ASSIGNMENT
Identify, in the records below, every line where the string "downloads" appears, and copy each such line.

TASK DATA

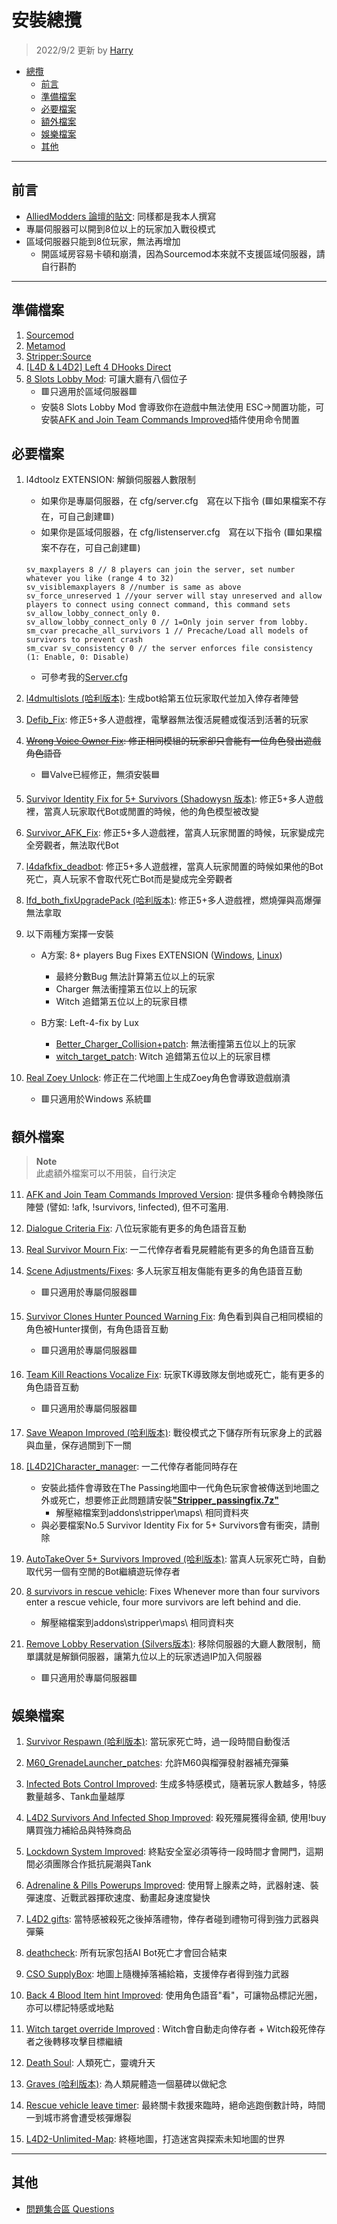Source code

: # 安裝總攬
> 2022/9/2 更新 by [Harry](https://steamcommunity.com/profiles/76561198026784913)
- [總攬](#安裝總攬)
    - [前言](#前言])
    - [準備檔案](#準備檔案)
    - [必要檔案](#必要檔案)
    - [額外檔案](#額外檔案)
    - [娛樂檔案](#娛樂檔案)
    - [其他](#其他)
- - - -
## 前言
* [AlliedModders 論壇的貼文](https://forums.alliedmods.net/showpost.php?p=2750588&postcount=4): 同樣都是我本人撰寫
* 專屬伺服器可以開到8位以上的玩家加入戰役模式
* 區域伺服器只能到8位玩家，無法再增加
   - 開區域房容易卡頓和崩潰，因為Sourcemod本來就不支援區域伺服器，請自行斟酌
- - - -
## 準備檔案
1. [Sourcemod](https://www.sourcemod.net/downloads.php?branch=stable)
2. [Metamod](https://www.metamodsource.net/downloads.php?branch=stable)
3. [Stripper:Source](http://www.bailopan.net/stripper/snapshots/1.2/)
4. [[L4D & L4D2] Left 4 DHooks Direct](https://forums.alliedmods.net/showthread.php?t=321696)
5. [8 Slots Lobby Mod](https://steamcommunity.com/sharedfiles/filedetails/?id=546656726): 可讓大廳有八個位子 <br/>
   - 🟥只適用於區域伺服器🟥
   - 安裝8 Slots Lobby Mod 會導致你在遊戲中無法使用 ESC->閒置功能，可安裝[AFK and Join Team Commands Improved](https://github.com/fbef0102/L4D1_2-Plugins/tree/master/l4d_afk_commands)插件使用命令閒置

## 必要檔案
1. l4dtoolz EXTENSION: 解鎖伺服器人數限制
   - 如果你是專屬伺服器，在 cfg/server.cfg　寫在以下指令 (🟥如果檔案不存在，可自己創建🟥)
   - 如果你是區域伺服器，在 cfg/listenserver.cfg　寫在以下指令 (🟥如果檔案不存在，可自己創建🟥)
    ```
    sv_maxplayers 8 // 8 players can join the server, set number whatever you like (range 4 to 32)
    sv_visiblemaxplayers 8 //number is same as above
    sv_force_unreserved 1 //your server will stay unreserved and allow players to connect using connect command, this command sets sv_allow_lobby_connect_only 0.
    sv_allow_lobby_connect_only 0 // 1=Only join server from lobby.
    sm_cvar precache_all_survivors 1 // Precache/Load all models of survivors to prevent crash
    sm_cvar sv_consistency 0 // the server enforces file consistency (1: Enable, 0: Disable) 
    ```
   - 可參考我的[Server.cfg](https://github.com/fbef0102/L4D2-Server4Dead/blob/main/Windows%20Server%20Files/left4dead2/cfg/server.cfg)

2. [l4dmultislots (哈利版本)](https://github.com/fbef0102/L4D1_2-Plugins/tree/master/l4dmultislots): 生成bot給第五位玩家取代並加入倖存者陣營

3. [Defib_Fix](https://forums.alliedmods.net/showthread.php?p=2647018): 修正5+多人遊戲裡，電擊器無法復活屍體或復活到活著的玩家

4. <s>[Wrong Voice Owner Fix](https://forums.alliedmods.net/showthread.php?t=322826): 修正相同模組的玩家卻只會能有一位角色發出遊戲角色語音</s> 
    - 🟦Valve已經修正，無須安裝🟦

5. [Survivor Identity Fix for 5+ Survivors (Shadowysn 版本)](https://forums.alliedmods.net/showpost.php?p=2718792&postcount=36): 修正5+多人遊戲裡，當真人玩家取代Bot或閒置的時候，他的角色模型被改變

6. [Survivor_AFK_Fix](https://forums.alliedmods.net/showthread.php?p=2714236): 修正5+多人遊戲裡，當真人玩家閒置的時候，玩家變成完全旁觀者，無法取代Bot

7. [l4dafkfix_deadbot](https://github.com/fbef0102/L4D1_2-Plugins/tree/master/l4dafkfix_deadbot): 修正5+多人遊戲裡，當真人玩家閒置的時候如果他的Bot死亡，真人玩家不會取代死亡Bot而是變成完全旁觀者

8. [lfd_both_fixUpgradePack (哈利版本)](https://github.com/fbef0102/L4D2-Plugins/tree/master/lfd_both_fixUpgradePack): 修正5+多人遊戲裡，燃燒彈與高爆彈無法拿取

9. 以下兩種方案擇一安裝
   - A方案: 8+ players Bug Fixes EXTENSION ([Windows](https://forums.alliedmods.net/showpost.php?p=2721138&postcount=295), [Linux](https://forums.alliedmods.net/showpost.php?p=2752412&postcount=301))
     - 最終分數Bug 無法計算第五位以上的玩家
     - Charger 無法衝撞第五位以上的玩家
     - Witch 追錯第五位以上的玩家目標

   - B方案: Left-4-fix by Lux
     - [Better_Charger_Collision+patch](https://forums.alliedmods.net/showthread.php?t=315482): 無法衝撞第五位以上的玩家
     - [witch_target_patch](https://github.com/LuxLuma/Left-4-fix/tree/master/left%204%20fix/witch/witch_target_patch): Witch 追錯第五位以上的玩家目標

10. [Real Zoey Unlock](https://forums.alliedmods.net/showthread.php?t=308483): 修正在二代地圖上生成Zoey角色會導致遊戲崩潰
    - 🟥只適用於Windows 系統🟥
   
## 額外檔案
> __Note__<br/>
  此處額外檔案可以不用裝，自行決定
11. [AFK and Join Team Commands Improved Version](https://github.com/fbef0102/L4D1_2-Plugins/tree/master/l4d_afk_commands): 提供多種命令轉換隊伍陣營 (譬如: !afk, !survivors, !infected), 但不可濫用.

12. [Dialogue Criteria Fix](https://forums.alliedmods.net/showthread.php?t=335875): 八位玩家能有更多的角色語音互動

13. [Real Survivor Mourn Fix](https://forums.alliedmods.net/showthread.php?t=335903): 一二代倖存者看見屍體能有更多的角色語音互動

14. [Scene Adjustments/Fixes](https://forums.alliedmods.net/showthread.php?t=321127): 多人玩家互相友傷能有更多的角色語音互動
    - 🟥只適用於專屬伺服器🟥
   
15. [Survivor Clones Hunter Pounced Warning Fix](https://forums.alliedmods.net/showthread.php?p=2202855): 角色看到與自己相同模組的角色被Hunter撲倒，有角色語音互動
    - 🟥只適用於專屬伺服器🟥

16. [Team Kill Reactions Vocalize Fix](https://forums.alliedmods.net/showthread.php?p=2273230): 玩家TK導致隊友倒地或死亡，能有更多的角色語音互動
    - 🟥只適用於專屬伺服器🟥
   
17. [Save Weapon Improved (哈利版本)](https://github.com/fbef0102/L4D2-Plugins/tree/master/l4d2_ty_saveweapons): 戰役模式之下儲存所有玩家身上的武器與血量，保存過關到下一關

18. [[L4D2]Character_manager](https://forums.alliedmods.net/showthread.php?t=309601): 一二代倖存者能同時存在
    - 安裝此插件會導致在The Passing地圖中一代角色玩家會被傳送到地圖之外或死亡，想要修正此問題請安裝[<b>"Stripper_passingfix.7z"</b>](https://forums.alliedmods.net/attachment.php?attachmentid=171117&d=1535074649)
      - 解壓縮檔案到addons\stripper\maps\ 相同資料夾
    - 與必要檔案No.5 Survivor Identity Fix for 5+ Survivors會有衝突，請刪除

19. [AutoTakeOver 5+ Survivors Improved (哈利版本)](https://github.com/fbef0102/L4D1_2-Plugins/tree/master/_AutoTakeOver): 當真人玩家死亡時，自動取代另一個有空閒的Bot繼續遊玩倖存者

20. [8 survivors in rescue vehicle](https://forums.alliedmods.net/showpost.php?p=2726779&postcount=38): Fixes Whenever more than four survivors enter a rescue vehicle, four more survivors are left behind and die.
    - 解壓縮檔案到addons\stripper\maps\ 相同資料夾

21. [Remove Lobby Reservation (Silvers版本)](https://forums.alliedmods.net/showpost.php?p=2704023&postcount=103): 移除伺服器的大廳人數限制，簡單講就是解鎖伺服器，讓第九位以上的玩家透過IP加入伺服器
    - 🟥只適用於專屬伺服器🟥
   
## 娛樂檔案
1. [Survivor Respawn (哈利版本)](https://forums.alliedmods.net/showpost.php?p=2770929&postcount=18): 當玩家死亡時，過一段時間自動復活

2. [M60_GrenadeLauncher_patches](https://forums.alliedmods.net/showthread.php?t=323408): 允許M60與榴彈發射器補充彈藥

3. [Infected Bots Control Improved](https://github.com/fbef0102/L4D1_2-Plugins/tree/master/l4dinfectedbots): 生成多特感模式，隨著玩家人數越多，特感數量越多、Tank血量越厚

4. [L4D2 Survivors And Infected Shop Improved](https://github.com/fbef0102/L4D2-Plugins/tree/master/L4D2_Buy_Store): 殺死殭屍獲得金額, 使用!buy購買強力補給品與特殊商品

5. [Lockdown System Improved](https://github.com/fbef0102/L4D1_2-Plugins/tree/master/lockdown_system-l4d2): 終點安全室必須等待一段時間才會開門，這期間必須團隊合作抵抗屍潮與Tank

6. [Adrenaline & Pills Powerups Improved](https://github.com/fbef0102/L4D1_2-Plugins/tree/master/l4d2_powerups_rush): 使用腎上腺素之時，武器射速、裝彈速度、近戰武器揮砍速度、動畫起身速度變快

7. [L4D2 gifts](https://github.com/fbef0102/L4D2-Plugins/tree/master/l4d2_gifts): 當特感被殺死之後掉落禮物，倖存者碰到禮物可得到強力武器與彈藥

8. [deathcheck](https://github.com/fbef0102/L4D1_2-Plugins/tree/master/cge_l4d2_deathcheck): 所有玩家包括AI Bot死亡才會回合結束

9. [CSO SupplyBox](https://github.com/fbef0102/L4D2-Plugins/tree/master/l4d2_supply_woodbox): 地圖上隨機掉落補給箱，支援倖存者得到強力武器

10. [Back 4 Blood Item hint Improved](https://github.com/fbef0102/L4D2-Plugins/tree/master/l4d2_item_hint): 使用角色語音"看"，可讓物品標記光圈，亦可以標記特感或地點

11. [Witch target override Improved](https://github.com/fbef0102/L4D1_2-Plugins/tree/master/witch_target_override) : Witch會自動走向倖存者 + Witch殺死倖存者之後轉移攻擊目標繼續

12. [Death Soul](https://github.com/fbef0102/L4D1_2-Plugins/tree/master/l4d_death_soul): 人類死亡，靈魂升天

13. [Graves (哈利版本)](https://github.com/fbef0102/L4D1_2-Plugins/tree/master/l4d_graves): 為人類屍體造一個墓碑以做紀念

14. [Rescue vehicle leave timer](https://github.com/fbef0102/L4D1_2-Plugins/tree/master/l4d_rescue_vehicle_leave_timer): 最終關卡救援來臨時，絕命逃跑倒數計時，時間一到城市將會遭受核彈爆裂

15. [L4D2-Unlimited-Map](https://github.com/fbef0102/L4D2-Unlimited-Map): 終極地圖，打造迷宮與探索未知地圖的世界

- - - -
## 其他
* [問題集合區 Questions](https://github.com/fbef0102/Game-Private_Plugin/tree/main/Questions)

ANSWER TO THE PROBLEM
1. [Sourcemod](https://www.sourcemod.net/downloads.php?branch=stable)
2. [Metamod](https://www.metamodsource.net/downloads.php?branch=stable)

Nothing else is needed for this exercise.